RECORDS.
◆ ◆ ◆ ◆

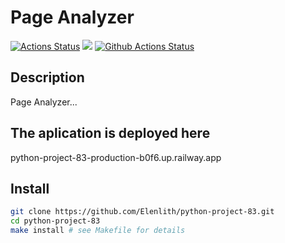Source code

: # Page Analyzer
[![Actions Status](https://github.com/Elenlith/python-project-83/workflows/hexlet-check/badge.svg)](https://github.com/Elenlith/python-project-83/actions)
<a href="https://codeclimate.com/github/Elenlith/python-project-83/maintainability"><img src="https://api.codeclimate.com/v1/badges/6935b60f9d56dd425474/maintainability" /></a>
[![Github Actions Status](https://github.com/Elenlith/python-project-83/actions/workflows/pyci.yml/badge.svg)](https://github.com/Elenlith/python-project-83/actions)

## Description

Page Analyzer... 

## The aplication is deployed here
python-project-83-production-b0f6.up.railway.app

## Install

```bash
git clone https://github.com/Elenlith/python-project-83.git
cd python-project-83
make install # see Makefile for details
```
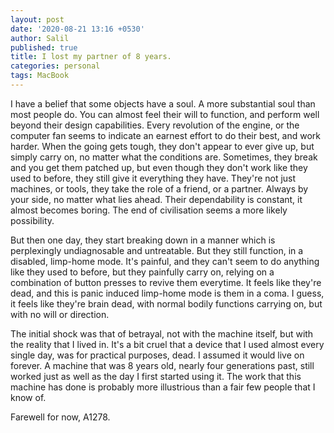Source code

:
 ```yaml
---
layout: post
date: '2020-08-21 13:16 +0530'
author: Salil
published: true
title: I lost my partner of 8 years.
categories: personal
tags: MacBook
---
```

I have a belief that some objects have a soul. A more substantial soul than most people do. You can almost feel their will to function, and perform well beyond their design capabilities. Every revolution of the engine, or the computer fan seems to indicate an earnest effort to do their best, and work harder. When the going gets tough, they don't appear to ever give up, but simply carry on, no matter what the conditions are. Sometimes, they break and you get them patched up, but even though they don't work like they used to before, they still give it everything they have. They're not just machines, or tools, they take the role of a friend, or a partner. Always by your side, no matter what lies ahead. Their dependability is constant, it almost becomes boring. The end of civilisation seems a more likely possibility. 

But then one day, they start breaking down in a manner which is perplexingly undiagnosable and untreatable. But they still function, in a disabled, limp-home mode. It's painful, and they can't seem to do anything like they used to before, but they painfully carry on, relying on a combination of button presses to revive them everytime. It feels like they're dead, and this is panic induced limp-home mode is them in a coma. I guess, it feels like they're brain dead, with normal bodily functions carrying on, but with no will or direction. 

The initial shock was that of betrayal, not with the machine itself, but with the reality that I lived in. It's a bit cruel that a device that I used almost every single day, was for practical purposes, dead. I assumed it would live on forever. A machine that was 8 years old, nearly four generations past, still worked just as well as the day I first started using it. The work that this machine has done is probably more illustrious than a fair few people that I know of. 

Farewell for now, A1278.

◆ ◆ ◆ ◆

ACTIVITY. Output, word for word, the full listing above, with no pictures.

OUTPUT.
Source code

: # Page Analyzer
[![Actions Status](https://github.com/Elenlith/python-project-83/workflows/hexlet-check/badge.svg)](https://github.com/Elenlith/python-project-83/actions)
<a href="https://codeclimate.com/github/Elenlith/python-project-83/maintainability"><img src="https://api.codeclimate.com/v1/badges/6935b60f9d56dd425474/maintainability" /></a>
[![Github Actions Status](https://github.com/Elenlith/python-project-83/actions/workflows/pyci.yml/badge.svg)](https://github.com/Elenlith/python-project-83/actions)

## Description

Page Analyzer... 

## The aplication is deployed here
python-project-83-production-b0f6.up.railway.app

## Install

```bash
git clone https://github.com/Elenlith/python-project-83.git
cd python-project-83
make install # see Makefile for details
```
Source code

:
 ```yaml
---
layout: post
date: '2020-08-21 13:16 +0530'
author: Salil
published: true
title: I lost my partner of 8 years.
categories: personal
tags: MacBook
---
```

I have a belief that some objects have a soul. A more substantial soul than most people do. You can almost feel their will to function, and perform well beyond their design capabilities. Every revolution of the engine, or the computer fan seems to indicate an earnest effort to do their best, and work harder. When the going gets tough, they don't appear to ever give up, but simply carry on, no matter what the conditions are. Sometimes, they break and you get them patched up, but even though they don't work like they used to before, they still give it everything they have. They're not just machines, or tools, they take the role of a friend, or a partner. Always by your side, no matter what lies ahead. Their dependability is constant, it almost becomes boring. The end of civilisation seems a more likely possibility. 

But then one day, they start breaking down in a manner which is perplexingly undiagnosable and untreatable. But they still function, in a disabled, limp-home mode. It's painful, and they can't seem to do anything like they used to before, but they painfully carry on, relying on a combination of button presses to revive them everytime. It feels like they're dead, and this is panic induced limp-home mode is them in a coma. I guess, it feels like they're brain dead, with normal bodily functions carrying on, but with no will or direction. 

The initial shock was that of betrayal, not with the machine itself, but with the reality that I lived in. It's a bit cruel that a device that I used almost every single day, was for practical purposes, dead. I assumed it would live on forever. A machine that was 8 years old, nearly four generations past, still worked just as well as the day I first started using it. The work that this machine has done is probably more illustrious than a fair few people that I know of. 

Farewell for now, A1278.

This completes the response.